重金属陸地に残留 津波でヘドロと共に運搬 岩手医大調査
河北新報,2012年05月12日土曜日(元記事はこちら
 東日本大震災津波で海底のヘドロが運ばれ、陸地にヒ素や鉛などの重金属が残留していることが、岩手医大サイクロトロンセンター(岩手県滝沢村)の世良耕一郎センター長(教授)らの研究で分かった。盛岡市で11日あった研究発表会で報告された。
 世良教授のチームは7月下旬〜9月中旬、青森、岩手、宮城3県の16地点でヘドロのサンプル72点を採取。岩手県内陸部57点の平均と比べた。
 ヘドロのヒ素濃度は、13地点が内陸部平均を上回った。最も高いのは大船渡市の1キロ当たり32.1ミリグラムで、内陸部の約3.5倍。環境基準値(150ミリグラム)は下回った。
 鉛は9地点が内陸部を超えた。最も高い大船渡市は149ミリグラムで、内陸部の約4.8倍。基準値(150ミリグラム)とほぼ同じだった。

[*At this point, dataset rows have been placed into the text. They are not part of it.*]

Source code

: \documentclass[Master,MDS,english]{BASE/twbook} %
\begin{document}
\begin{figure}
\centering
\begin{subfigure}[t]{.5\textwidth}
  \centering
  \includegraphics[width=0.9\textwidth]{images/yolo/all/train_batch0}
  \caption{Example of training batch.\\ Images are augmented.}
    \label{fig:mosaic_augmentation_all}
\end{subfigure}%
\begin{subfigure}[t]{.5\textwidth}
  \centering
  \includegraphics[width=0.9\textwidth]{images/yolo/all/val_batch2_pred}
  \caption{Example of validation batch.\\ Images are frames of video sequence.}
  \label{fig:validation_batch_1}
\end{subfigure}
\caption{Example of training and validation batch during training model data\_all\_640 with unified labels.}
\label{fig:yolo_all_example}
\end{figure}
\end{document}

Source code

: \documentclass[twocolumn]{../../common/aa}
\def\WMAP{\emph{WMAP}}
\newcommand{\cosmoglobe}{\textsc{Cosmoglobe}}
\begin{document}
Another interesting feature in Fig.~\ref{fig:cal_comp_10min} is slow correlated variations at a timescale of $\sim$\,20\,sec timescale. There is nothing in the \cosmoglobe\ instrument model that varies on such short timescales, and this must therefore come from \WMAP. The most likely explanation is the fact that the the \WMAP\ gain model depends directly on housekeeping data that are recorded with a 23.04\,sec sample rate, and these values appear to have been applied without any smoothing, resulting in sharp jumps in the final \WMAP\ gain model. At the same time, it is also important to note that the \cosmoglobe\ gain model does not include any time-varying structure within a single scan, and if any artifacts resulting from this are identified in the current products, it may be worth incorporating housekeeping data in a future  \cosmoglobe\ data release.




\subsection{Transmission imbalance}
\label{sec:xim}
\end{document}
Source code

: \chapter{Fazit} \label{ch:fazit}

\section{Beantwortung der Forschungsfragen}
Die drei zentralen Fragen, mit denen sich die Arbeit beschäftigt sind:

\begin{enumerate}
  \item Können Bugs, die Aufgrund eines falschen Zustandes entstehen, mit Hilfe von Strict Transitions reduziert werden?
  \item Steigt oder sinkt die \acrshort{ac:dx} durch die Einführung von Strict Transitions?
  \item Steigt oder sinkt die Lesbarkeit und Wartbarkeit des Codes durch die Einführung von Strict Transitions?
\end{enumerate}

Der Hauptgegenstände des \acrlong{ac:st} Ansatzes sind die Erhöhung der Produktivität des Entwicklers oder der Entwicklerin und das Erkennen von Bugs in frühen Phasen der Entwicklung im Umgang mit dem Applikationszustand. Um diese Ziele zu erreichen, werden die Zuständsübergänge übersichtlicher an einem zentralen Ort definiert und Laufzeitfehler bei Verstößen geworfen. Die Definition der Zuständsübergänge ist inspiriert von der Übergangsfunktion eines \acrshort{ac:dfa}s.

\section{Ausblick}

 大きな港のある大船渡、釜石、気仙沼各市などで高く、船から流出した燃料や汚染物質がたまりやすいリアス地形が関係しているとみられる。
 チームは釜石、大船渡市などの約180人に毛髪を提供してもらい、健康への影響も調べている。世良教授は「被災者や復旧に当たる人の健康被害が心配だ。生態系に与える影響の追跡調査も必要だ」と話している。

東日本大震災津波被災地、ヘドロにヒ素や鉛 岩手医大・世良教授ら調べ、粉じん悪影響懸念 /岩手
毎日新聞 5月13日(日)11時21分配信
東日本大震災の大津波による堆積物(たいせきぶつ)(ヘドロ)にヒ素や鉛などの有害物質が多く含まれていることが、岩手医大サイクロトロンセンターの世良耕一郎教授=理学博士=らの調べで明らかになった。被災地では今も生活空間の近くにヘドロが残り、乾燥した粉じんを吸い込むと、健康への悪影響が懸念される。
 11日に盛岡市内で開かれた「NMCC共同利用研究成果発表会」で報告された。世良教授らは昨年7〜9月、青森、岩手、宮城3県16カ所の港や市街地でヘドロのサンプルを採取。岩手県の内陸部で採取した土壌のサンプルの平均と比較したところ、最大でヒ素は3・48倍、鉛は4・80倍の濃度を確認した。
 環境省は昨年6月、岩手、宮城両県でヘドロが753万〜1204万トンに上ると推定。市街地での処理は進んでいるものの、現在も道路の側溝や農地などで多く残っているとみられ、世良教授によると、大きな港近くの海底には船からの排水など人為的な影響で特に多くの有害物質が堆積しているという。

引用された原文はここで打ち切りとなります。